Provided records:
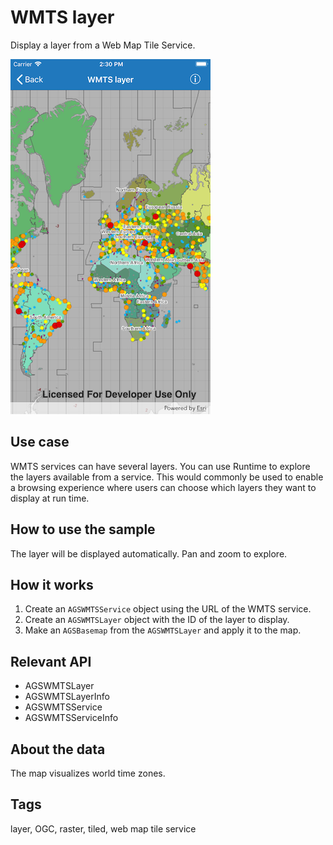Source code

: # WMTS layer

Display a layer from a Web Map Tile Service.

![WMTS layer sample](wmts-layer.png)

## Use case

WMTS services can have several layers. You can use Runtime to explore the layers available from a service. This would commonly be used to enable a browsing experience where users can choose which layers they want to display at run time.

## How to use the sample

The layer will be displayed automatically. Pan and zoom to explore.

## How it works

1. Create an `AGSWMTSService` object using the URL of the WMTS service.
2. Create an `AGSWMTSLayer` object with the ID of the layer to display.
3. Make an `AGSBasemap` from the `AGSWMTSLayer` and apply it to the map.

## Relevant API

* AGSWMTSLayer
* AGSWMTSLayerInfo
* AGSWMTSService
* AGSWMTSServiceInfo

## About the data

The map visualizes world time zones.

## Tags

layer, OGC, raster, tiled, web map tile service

What to produce:
Within the material above, extract exactly the lines that start at the line containing "# WMTS layer" and stop after the line containing "## Use case", and only those.

Task response:
: # WMTS layer

Display a layer from a Web Map Tile Service.

![WMTS layer sample](wmts-layer.png)

## Use case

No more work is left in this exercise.